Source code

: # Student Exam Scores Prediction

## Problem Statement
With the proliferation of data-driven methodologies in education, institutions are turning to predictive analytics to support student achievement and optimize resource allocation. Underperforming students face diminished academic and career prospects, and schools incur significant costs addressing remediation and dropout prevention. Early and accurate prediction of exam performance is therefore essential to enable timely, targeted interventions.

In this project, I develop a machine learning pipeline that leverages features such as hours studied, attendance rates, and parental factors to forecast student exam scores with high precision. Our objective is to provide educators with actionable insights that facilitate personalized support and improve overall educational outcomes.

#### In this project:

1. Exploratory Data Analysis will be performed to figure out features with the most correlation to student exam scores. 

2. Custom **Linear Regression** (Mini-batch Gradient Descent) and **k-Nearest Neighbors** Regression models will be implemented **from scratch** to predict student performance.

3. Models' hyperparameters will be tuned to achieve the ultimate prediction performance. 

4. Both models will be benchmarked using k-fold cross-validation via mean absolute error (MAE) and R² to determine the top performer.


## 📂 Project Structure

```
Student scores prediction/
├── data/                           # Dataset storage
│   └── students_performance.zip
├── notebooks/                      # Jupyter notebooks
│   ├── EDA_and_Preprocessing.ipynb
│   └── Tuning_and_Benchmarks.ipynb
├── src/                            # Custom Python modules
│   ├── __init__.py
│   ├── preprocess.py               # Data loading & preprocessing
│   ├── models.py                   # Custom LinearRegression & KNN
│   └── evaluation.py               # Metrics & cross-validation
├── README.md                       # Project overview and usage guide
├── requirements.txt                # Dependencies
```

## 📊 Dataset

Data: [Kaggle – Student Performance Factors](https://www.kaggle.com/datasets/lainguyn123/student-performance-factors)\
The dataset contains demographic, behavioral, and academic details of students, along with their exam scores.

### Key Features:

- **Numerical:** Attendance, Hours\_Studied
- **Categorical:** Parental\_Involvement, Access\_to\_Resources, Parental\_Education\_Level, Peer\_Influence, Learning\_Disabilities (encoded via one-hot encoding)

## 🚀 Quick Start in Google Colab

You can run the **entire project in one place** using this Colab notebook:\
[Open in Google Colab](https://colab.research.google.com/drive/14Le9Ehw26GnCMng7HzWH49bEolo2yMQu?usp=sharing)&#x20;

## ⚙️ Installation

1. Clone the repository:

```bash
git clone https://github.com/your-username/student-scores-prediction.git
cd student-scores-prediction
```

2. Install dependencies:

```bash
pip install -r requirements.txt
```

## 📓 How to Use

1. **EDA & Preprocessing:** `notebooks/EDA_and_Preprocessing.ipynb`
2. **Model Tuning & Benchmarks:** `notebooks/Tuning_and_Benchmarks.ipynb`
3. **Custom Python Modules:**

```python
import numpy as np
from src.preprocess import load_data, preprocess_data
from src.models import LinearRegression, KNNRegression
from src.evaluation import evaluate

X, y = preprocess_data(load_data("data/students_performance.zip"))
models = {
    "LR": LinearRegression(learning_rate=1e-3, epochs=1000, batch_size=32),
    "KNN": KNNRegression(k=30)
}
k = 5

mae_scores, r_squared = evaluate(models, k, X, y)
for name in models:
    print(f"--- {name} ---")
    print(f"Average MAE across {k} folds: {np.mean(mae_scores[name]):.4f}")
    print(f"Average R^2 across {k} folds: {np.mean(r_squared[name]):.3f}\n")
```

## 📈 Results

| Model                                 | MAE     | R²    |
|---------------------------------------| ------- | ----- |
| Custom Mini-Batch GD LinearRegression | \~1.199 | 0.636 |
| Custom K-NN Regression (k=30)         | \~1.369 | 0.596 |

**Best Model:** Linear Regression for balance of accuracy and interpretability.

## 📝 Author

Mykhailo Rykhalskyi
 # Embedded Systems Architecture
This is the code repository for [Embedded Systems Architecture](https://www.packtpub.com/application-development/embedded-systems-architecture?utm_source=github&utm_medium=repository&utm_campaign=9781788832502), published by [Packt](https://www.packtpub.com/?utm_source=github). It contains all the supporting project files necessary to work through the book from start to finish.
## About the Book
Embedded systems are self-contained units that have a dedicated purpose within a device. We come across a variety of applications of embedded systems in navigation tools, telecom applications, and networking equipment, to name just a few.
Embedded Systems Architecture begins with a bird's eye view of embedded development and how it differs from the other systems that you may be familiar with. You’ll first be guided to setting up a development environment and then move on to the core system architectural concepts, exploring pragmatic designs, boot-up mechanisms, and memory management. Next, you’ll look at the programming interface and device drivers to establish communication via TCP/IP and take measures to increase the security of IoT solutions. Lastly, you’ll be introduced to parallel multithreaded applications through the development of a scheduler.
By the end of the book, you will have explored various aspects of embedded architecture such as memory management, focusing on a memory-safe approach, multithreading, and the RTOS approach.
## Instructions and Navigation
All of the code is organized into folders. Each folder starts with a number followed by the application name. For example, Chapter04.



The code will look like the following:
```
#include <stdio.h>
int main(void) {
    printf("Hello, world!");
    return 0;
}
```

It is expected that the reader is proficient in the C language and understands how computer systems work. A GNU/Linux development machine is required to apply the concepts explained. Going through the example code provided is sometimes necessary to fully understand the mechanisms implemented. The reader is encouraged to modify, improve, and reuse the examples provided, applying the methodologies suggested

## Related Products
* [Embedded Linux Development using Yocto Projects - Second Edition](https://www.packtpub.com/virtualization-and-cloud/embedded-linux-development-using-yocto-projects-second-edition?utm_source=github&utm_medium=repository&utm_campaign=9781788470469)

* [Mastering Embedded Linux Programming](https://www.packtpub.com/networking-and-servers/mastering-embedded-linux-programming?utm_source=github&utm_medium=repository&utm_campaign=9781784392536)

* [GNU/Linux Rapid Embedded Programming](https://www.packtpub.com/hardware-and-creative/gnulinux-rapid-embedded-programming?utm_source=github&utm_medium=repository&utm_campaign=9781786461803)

> **Directions for this task**: Count the lines of the listing above in which the word "import" appears; state only the count.

> **Solution to the exercise**: 4